Not everyone has the self-assurance to say no, but even if they do it’s no shield or armor. Society can be relentless and flat out ignore your reasonable boundaries. So the house guests keep coming asking for a little more and a little more, when they have no right to be there in the first place. The title Get Out would be equally appropriate as Mother is constantly asking unwanted guests to leave.
Most importantly, society will never accept responsibility. They destroy something and instead of taking their cue to back off, they say “what’s done is done, give us more.” And self-interest knows no bounds.
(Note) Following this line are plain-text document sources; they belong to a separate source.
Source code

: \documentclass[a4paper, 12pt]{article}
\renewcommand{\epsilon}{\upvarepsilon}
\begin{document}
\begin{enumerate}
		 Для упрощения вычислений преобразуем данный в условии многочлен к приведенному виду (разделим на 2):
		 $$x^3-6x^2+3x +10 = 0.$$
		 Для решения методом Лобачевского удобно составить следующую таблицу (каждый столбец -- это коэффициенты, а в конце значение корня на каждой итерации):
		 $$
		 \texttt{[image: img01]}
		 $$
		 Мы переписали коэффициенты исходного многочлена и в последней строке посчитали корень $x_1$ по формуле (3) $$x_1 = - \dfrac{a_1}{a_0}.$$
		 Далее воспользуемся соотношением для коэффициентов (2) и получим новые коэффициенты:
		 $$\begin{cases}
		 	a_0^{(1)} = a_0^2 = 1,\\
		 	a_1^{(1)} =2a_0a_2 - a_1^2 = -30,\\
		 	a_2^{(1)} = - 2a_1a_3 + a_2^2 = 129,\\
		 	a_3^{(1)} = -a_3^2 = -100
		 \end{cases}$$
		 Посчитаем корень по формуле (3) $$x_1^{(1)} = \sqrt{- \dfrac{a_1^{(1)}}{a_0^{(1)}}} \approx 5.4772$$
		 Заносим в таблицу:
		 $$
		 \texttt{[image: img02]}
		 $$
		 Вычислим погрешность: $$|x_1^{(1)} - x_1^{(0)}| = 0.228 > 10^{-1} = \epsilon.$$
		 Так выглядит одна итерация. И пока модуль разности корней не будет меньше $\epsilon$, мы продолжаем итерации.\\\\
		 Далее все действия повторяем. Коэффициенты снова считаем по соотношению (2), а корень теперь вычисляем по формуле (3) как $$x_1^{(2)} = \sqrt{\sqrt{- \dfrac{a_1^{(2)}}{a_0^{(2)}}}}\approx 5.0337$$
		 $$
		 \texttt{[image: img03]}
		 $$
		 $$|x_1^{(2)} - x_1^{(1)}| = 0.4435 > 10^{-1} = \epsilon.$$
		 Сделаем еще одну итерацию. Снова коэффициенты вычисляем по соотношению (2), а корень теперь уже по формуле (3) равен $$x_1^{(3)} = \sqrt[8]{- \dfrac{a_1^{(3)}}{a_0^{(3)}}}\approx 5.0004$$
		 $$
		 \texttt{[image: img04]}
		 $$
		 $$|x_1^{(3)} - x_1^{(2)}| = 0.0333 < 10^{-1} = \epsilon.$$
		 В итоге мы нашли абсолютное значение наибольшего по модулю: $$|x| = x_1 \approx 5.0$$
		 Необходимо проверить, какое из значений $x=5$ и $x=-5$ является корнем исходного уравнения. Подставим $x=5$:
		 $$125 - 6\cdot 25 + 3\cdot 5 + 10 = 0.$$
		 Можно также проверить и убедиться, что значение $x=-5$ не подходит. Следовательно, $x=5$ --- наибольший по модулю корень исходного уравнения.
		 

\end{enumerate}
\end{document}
People get what they want and it goes badly, yet instead of apologizing they ask for more. Or, saying they’re sorry and acting indignant when Mother is still hurt by their actions. In mother! it escalates to the most horrific destruction and shows even that isn’t enough to satisfy the demands and wants.
It’s an exaggeration when Him asks Mother to forgive people immediately after they’ve destroyed her home or worse, but only by about 24 hours. Look at the discussions surrounding sexual assaults today. Defenders of the predators are saying, “He apologized. What more do you want? It’s time to forgive and move on.”
Actually, they are saying this the day after an evasive plausible deniability apology comes out. Even if the apology were a true admission of guilt and remorse (someone can still be the first to actually do this), apologizing is only the first step. It’s a good step but you don’t get forgiveness right away. You have to keep working for it, and certainly not by re-engaging in the destructive behavior. It’s also relevant because this whole movie is a woman constantly saying no and being coerced or beaten into acquiescence.
It’s kind of a nihilistic take but I see some hope in the power of no. No may need to be more than just a word in extreme situations, because you can say it and the response is “well what about this? Can’t we just have this?” The resolution of mother! is the most extreme way to get rid of unwanted invasive attention. Perhaps the message is: get drastic sooner. Certainly the point where the parents (Michelle Pfeiffer and Ed Harris) whose son murdered the other son in her kitchen ask Mother to give a eulogy would be a good time to put her foot down.
Well, the message should be “respect people’s wishes” but that’s probably not going to happen. Look who’s president. People are going to keep pushing so their targets will have to defend themselves.
Or maybe it’s just that the cycle will always repeat. It takes more than one person to break it. Mother is on her own against the mob against her, including Him. Maybe if we start respecting other people’s wishes, even if we have to give up our selfish desires, we’d create more greater good. That’s far more valuable long term than our immediate wants. The big picture has far greater rewards but everyone misses out when you deny others their dignity.
Certainly it’s a metaphor for what we’re doing to our planet, as critics have pointed out, but it’s also true on an individual level. And everyone thinks they’re Mother in this. Most people aren’t self-aware enough to realize they’re the horde.
mother! is out now on digital services and on Blu-ray and DVD December 19.